The Chemical Brothers' seventh studio album marks a return to their original form in a lot of ways: psychedelic swirls, four-on-the-floor beats, the absence of vocals by all-star guests. But "Further" (Freestyle Dust/Astralwerks, June 22) is also a concept-driven multimedia experience that aims to expand how their fans engage with their work using, in part, the multiweek iTunes Pass program.
"They really wanted to throw out the rule book and present their music in a different way," Astralwerks GM Glenn Mendlinger says.
Production partners Tom Rowlands and Ed Simons, who have worked together for 16 years, enjoyed a sizable hit with 2005's "Galvanize." The pair's collaboration with Q-Tip peaked at No. 3 on the U.K. singles chart, backed a Budweiser Select ad campaign and won a Grammy Award for best dance recording. The album that spawned the single, "Push the Button," won the Grammy for best electronic/dance album.
But the eight tracks featured on "Further" more closely resemble the Chemical Brothers' first wave of work: the bombastic, electronic sounds that launched the Big Beat mini-movement of the mid-'90s.
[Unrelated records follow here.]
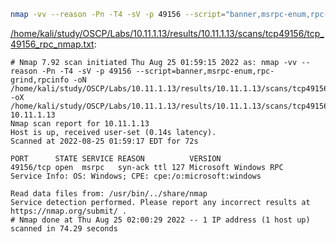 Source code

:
 ```bash
nmap -vv --reason -Pn -T4 -sV -p 49156 --script="banner,msrpc-enum,rpc-grind,rpcinfo" -oN "/home/kali/study/OSCP/Labs/10.11.1.13/results/10.11.1.13/scans/tcp49156/tcp_49156_rpc_nmap.txt" -oX "/home/kali/study/OSCP/Labs/10.11.1.13/results/10.11.1.13/scans/tcp49156/xml/tcp_49156_rpc_nmap.xml" 10.11.1.13
```

[/home/kali/study/OSCP/Labs/10.11.1.13/results/10.11.1.13/scans/tcp49156/tcp_49156_rpc_nmap.txt](file:///home/kali/study/OSCP/Labs/10.11.1.13/results/10.11.1.13/scans/tcp49156/tcp_49156_rpc_nmap.txt):

```
# Nmap 7.92 scan initiated Thu Aug 25 01:59:15 2022 as: nmap -vv --reason -Pn -T4 -sV -p 49156 --script=banner,msrpc-enum,rpc-grind,rpcinfo -oN /home/kali/study/OSCP/Labs/10.11.1.13/results/10.11.1.13/scans/tcp49156/tcp_49156_rpc_nmap.txt -oX /home/kali/study/OSCP/Labs/10.11.1.13/results/10.11.1.13/scans/tcp49156/xml/tcp_49156_rpc_nmap.xml 10.11.1.13
Nmap scan report for 10.11.1.13
Host is up, received user-set (0.14s latency).
Scanned at 2022-08-25 01:59:17 EDT for 72s

PORT      STATE SERVICE REASON          VERSION
49156/tcp open  msrpc   syn-ack ttl 127 Microsoft Windows RPC
Service Info: OS: Windows; CPE: cpe:/o:microsoft:windows

Read data files from: /usr/bin/../share/nmap
Service detection performed. Please report any incorrect results at https://nmap.org/submit/ .
# Nmap done at Thu Aug 25 02:00:29 2022 -- 1 IP address (1 host up) scanned in 74.29 seconds

```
In another nod to the duo's origins, the tracks were conceived alongside matching visual shorts created by longtime Chems visualists Adam Smith and Marcus Lyall.
Since the act burst onto the live scene in 1994, Smith and Lyall have conceived the group's accompanying images. The combination of trippy sights and sounds has made the act one of the top festival draws in the world. But its work on "Further" is "a lot more filmic and epic," Mendlinger says. "It's what you'd see at a classic electronic show but so much more widescreen. It has a beginning and an end."
Rowlands and Simons wanted to keep the entire experience-aural and visual-as unified as possible. "The strategy was to contain the music as long as they could, tease out the visuals and then present in full regalia," Mendlinger says. After servicing white labels of album cut "Escape Velocity" to a limited group of club DJs and tastemakers, and distributing the music and video for first single "Swoon" to press and digital outlets, the Chemical Brothers premiered the whole show during a four-night stint at London's 3,300-capacity Roundhouse, starting May 20.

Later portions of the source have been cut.